Publication
A Novel Deep Learning Approach for Water Leakage Detection Using Acoustic Features
Our Proof of Concept (POC) is designed to demonstrate the capabilities and effectiveness of our deep learning-based water leakage detection system. Through this POC, we aim to showcase how our technology can seamlessly integrate with existing plumbing systems and provide accurate, real-time leak detection. The POC comprises the following key components:
- Data Collection : We collect a diverse range of audio samples from different plumbing systems, simulating both leak and non-leak scenarios. These samples serve as the foundation for training our deep learning model.

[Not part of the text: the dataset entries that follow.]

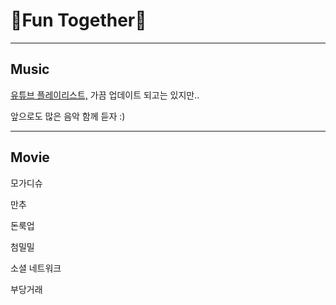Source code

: <h1>&#127925;Fun Together&#127909;</h1>
<hr>
<h2>Music</h2>

<p>
<a href="https://youtube.com/playlist?list=PL0uBPyMURsH5lRJt9u5ShHHf7jg0w3cIC">유튜브 플레이리스트,</a> 가끔 업데이트 되고는 있지만..</p>

<p>앞으로도 많은 음악 함께 듣자 :)</p>

<hr>
<h2>Movie</h2>

<p>모가디슈

만추

돈룩업

첨밀밀

소셜 네트워크

부당거래</p>
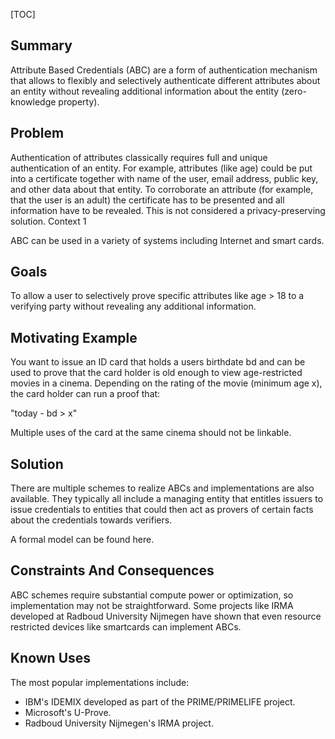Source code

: [TOC]

## Summary

Attribute Based Credentials (ABC) are a form of authentication mechanism that allows to flexibly and selectively authenticate different attributes about an entity without revealing additional information about the entity (zero-knowledge property).
## Problem

Authentication of attributes classically requires full and unique authentication of an entity. For example, attributes (like age) could be put into a certificate together with name of the user, email address, public key, and other data about that entity. To corroborate an attribute (for example, that the user is an adult) the certificate has to be presented and all information have to be revealed. This is not considered a privacy-preserving solution.
Context 1

ABC can be used in a variety of systems including Internet and smart cards.
## Goals

To allow a user to selectively prove specific attributes like age > 18 to a verifying party without revealing any additional information.
## Motivating Example

You want to issue an ID card that holds a users birthdate bd and can be used to prove that the card holder is old enough to view age-restricted movies in a cinema. Depending on the rating of the movie (minimum age x), the card holder can run a proof that:

"today - bd > x"

Multiple uses of the card at the same cinema should not be linkable.
## Solution

There are multiple schemes to realize ABCs and implementations are also available. They typically all include a managing entity that entitles issuers to issue credentials to entities that could then act as provers of certain facts about the credentials towards verifiers.

A formal model can be found here.
## Constraints And Consequences

ABC schemes require substantial compute power or optimization, so implementation may not be straightforward. Some projects like IRMA developed at Radboud University Nijmegen have shown that even resource restricted devices like smartcards can implement ABCs.
## Known Uses

The most popular implementations include:

- IBM's IDEMIX developed as part of the PRIME/PRIMELIFE project.
- Microsoft's U-Prove.
- Radboud University Nijmegen's IRMA project.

- Feature Extraction : Extracting meaningful features from the audio data is crucial for the model's accuracy. We employ advanced techniques to transform raw audio signals into spectrograms and Mel-frequency cepstral coefficients (MFCCs) that capture the unique sound patterns associated with leaks.
- Model Training : Our data scientists train a deep learning model, leveraging Convolutional Neural Networks (CNNs) and Recurrent Neural Networks (RNNs), on the extracted features. The model learns to distinguish between normal water flow and leak-induced acoustic patterns.

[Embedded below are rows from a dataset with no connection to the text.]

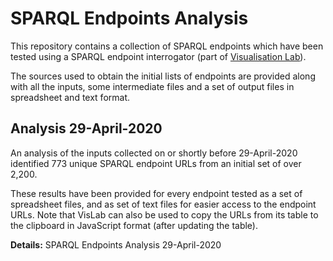 # SPARQL Endpoints Analysis

This repository contains a collection of SPARQL endpoints which have been tested using a SPARQL endpoint interrogator (part of [Visualisation Lab](https://github.com/theWebalyst/visualisation-lab)).

The sources used to obtain the initial lists of endpoints are provided along with all the inputs, some intermediate files and a set of output files in spreadsheet and text format.

## Analysis 29-April-2020

An analysis of the inputs collected on or shortly before 29-April-2020 identified 773 unique SPARQL endpoint URLs from an initial set of over 2,200.

These results have been provided for every endpoint tested as a set of spreadsheet files, and as set of text files for easier access to the endpoint URLs. Note that VisLab can also be used to copy the URLs from its table to the clipboard in JavaScript format (after updating the table).

**Details:** SPARQL Endpoints Analysis 29-April-2020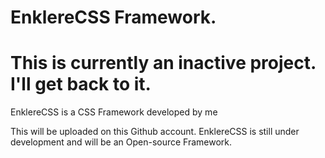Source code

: # EnklereCSS Framework.

# This is currently an inactive project. I'll get back to it.

EnklereCSS is a CSS Framework developed by me

This will be uploaded on this Github account. EnklereCSS is still under development and will be an Open-source Framework. 
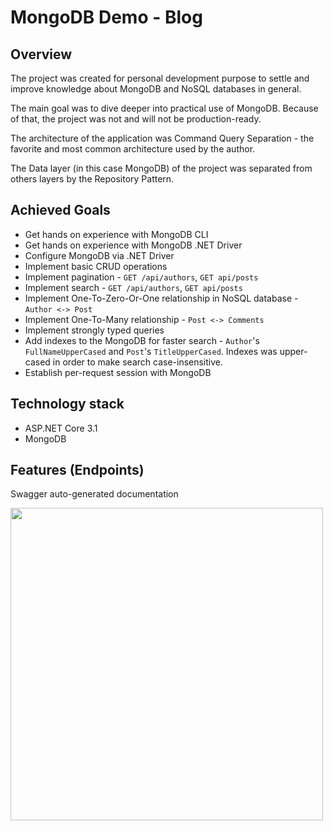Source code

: # MongoDB Demo - Blog

## Overview

The project was created for personal development purpose to settle and improve knowledge about MongoDB and NoSQL databases in general.

The main goal was to dive deeper into practical use of MongoDB. Because of that, the project was not and will not be production-ready.

The architecture of the application was Command Query Separation - the favorite and most common architecture used by the author.

The Data layer (in this case MongoDB) of the project was separated from others layers by the Repository Pattern.

## Achieved Goals
- Get hands on experience with MongoDB CLI
- Get hands on experience with MongoDB .NET Driver
- Configure MongoDB via .NET Driver
- Implement basic CRUD operations
- Implement pagination - `GET /api/authors`, `GET api/posts`
- Implement search - `GET /api/authors`, `GET api/posts`
- Implement One-To-Zero-Or-One relationship in NoSQL database - `Author <-> Post`
- Implement One-To-Many relationship - `Post <-> Comments`
- Implement strongly typed queries
- Add indexes to the MongoDB for faster search - `Author`'s `FullNameUpperCased` and `Post`'s `TitleUpperCased`. Indexes was upper-cased in order to make search case-insensitive.
- Establish per-request session with MongoDB

## Technology stack
- ASP.NET Core 3.1
- MongoDB

## Features (Endpoints)
Swagger auto-generated documentation

<img src="https://i.ibb.co/f96XzGT/blog-api-doc.png" width="500px"></img>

- Testing and Validation : Once trained, the model is rigorously tested using a separate set of audio samples to ensure its accuracy and generalization capabilities. Validation tests assess the model's ability to differentiate between various leak sizes and types.
- Real-time Detection : The trained model is integrated into our water leakage detection system, which continuously monitors the sounds of water flow in real time. When a leak is detected, the system triggers alerts to notify relevant parties, enabling timely intervention.